-b blockfile
blockfile blockfile
Block requests to URLs matching any pattern given in the lines of the blockfile. The junkbuster instead returns status 202, indicating that the request has been accepted (though not completed), and a message identifying itself (though the browser may display only a broken image icon). (Versions before 2.0 returned an error 403 (Forbidden).) The syntax of a pattern is [domain][:port][/path] (the http:// or https:// protocol part is omitted). To decide if a pattern matches a target, the domains are compared first, then the paths.
To compare the domains, the pattern domain and the target domain specified in the URL are each broken into their components. (Components are separated by the . (period) character.) Next each of the target components is compared with the corresponding pattern component: last with last, next-to-last with next-to-last, and so on. (This is called right-anchored matching.) If all of the pattern components find their match in the target, then the domains are considered a match. Case is irrelevant when comparing domain components.
A successfully matching pattern can be an anchored substring of a target, but not vice versa. Thus if a pattern doesn't specify a domain, it matches all domains. Furthermore, when comparing two components, the components must either match in their entirety or up to a wildcard * (star character) in the pattern. The wildcard feature implements only a "prefix" match capability ("abc*" vs. "abcdefg"), not suffix matching ("*efg" vs. "abcdefg") or infix matching ("abc*efg" vs. "abcdefg"). The feature is restricted to the domain component; it is unrelated to the optional regular expression feature in the path (described below).
If a numeric port is specified in the pattern domain, then the target port must match as well. The default port in a target is port 80.
If the domain and port match, then the target URL path is checked for a match against the path in the pattern. Paths are compared with a simple case-sensitive left-anchored substring comparison. Once again, the pattern can be an anchored substring of the target, but not vice versa. A path of / (slash) would match all paths. Wildcards are not considered in path comparisons.
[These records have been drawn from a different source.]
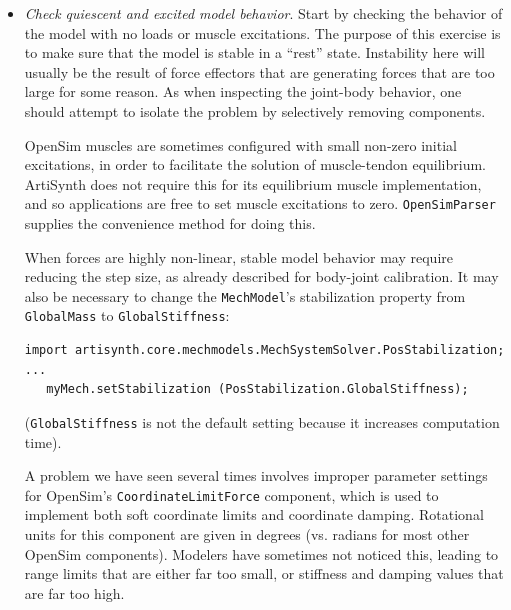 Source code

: \begin{itemize}
\item {\it Check quiescent and excited model behavior}. Start by checking the
behavior of the model with no loads or muscle excitations.  The purpose of this
exercise is to make sure that the model is stable in a ``rest''
state. Instability here will usually be the result of force effectors that are
generating forces that are too large for some reason. As when inspecting the
joint-body behavior, one should attempt to isolate the problem by selectively
removing components.

\begin{sideblock}
OpenSim muscles are sometimes configured with small non-zero initial
excitations, in order to facilitate the solution of muscle-tendon equilibrium.
ArtiSynth does not require this for its equilibrium muscle implementation, and
so applications are free to set muscle excitations to zero. {\tt OpenSimParser}
supplies the convenience method
 for doing this.
\end{sideblock}

When forces are highly non-linear, stable model behavior may require reducing
the step size, as already described for body-joint calibration. It may also be
necessary to change the {\tt MechModel}'s {\sf stabilization} property from
{\tt GlobalMass} to {\tt GlobalStiffness}:
%
\begin{lstlisting}[]
import artisynth.core.mechmodels.MechSystemSolver.PosStabilization;
...
   myMech.setStabilization (PosStabilization.GlobalStiffness);
\end{lstlisting}
%
({\tt GlobalStiffness} is not the default setting because it increases
computation time).

\begin{sideblock}
A problem we have seen several times involves improper parameter settings for
OpenSim's {\tt CoordinateLimitForce} component, which is used to implement both
soft coordinate limits and coordinate damping. Rotational units for this
component are given in degrees (vs. radians for most other OpenSim components).
Modelers have sometimes not noticed this, leading to range limits that are
either far too small, or stiffness and damping values that are far too high.
\end{sideblock}


\end{itemize}
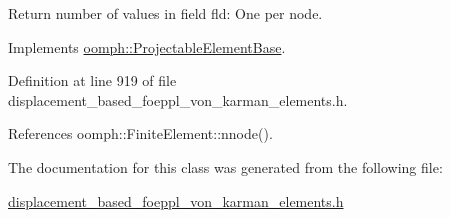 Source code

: Return number of values in field fld\+: One per node. 



Implements \hyperlink{classoomph_1_1ProjectableElementBase_a1a9a6de16f3511bca8e8be770abb9c2e}{oomph\+::\+Projectable\+Element\+Base}.



Definition at line 919 of file displacement\+\_\+based\+\_\+foeppl\+\_\+von\+\_\+karman\+\_\+elements.\+h.



References oomph\+::\+Finite\+Element\+::nnode().



The documentation for this class was generated from the following file\+:\begin{DoxyCompactItemize}
\item 
\hyperlink{displacement__based__foeppl__von__karman__elements_8h}{displacement\+\_\+based\+\_\+foeppl\+\_\+von\+\_\+karman\+\_\+elements.\+h}\end{DoxyCompactItemize}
For example, the target URL
the.yellow-brick-road.com/TinMan/has_no_brain
would be matched (and blocked) by the following patterns
yellow-brick-road.com
and
Yellow*.COM
and
/TinM
but not
follow.the.yellow-brick-road.com
or
/tinman
Comments in a blockfile start with a # (hash) character and end at a new line. Blank lines are also ignored.
Lines beginning with a ~ (tilde) character are taken to be exceptions: a URL blocked by previous patterns that matches the rest of the line is let through. (The last match wins.)
Patterns may contain POSIX regular expressions provided the junkbuster was compiled with this option (the default in Version 2.0 on). The idiom /*.*/ad can then be used to match any URL containing /ad (such as http://nomatterwhere.com/images/advert/g3487.gif for example).
In version 1.3 and later the blockfile and cookiefile are checked for changes before each request.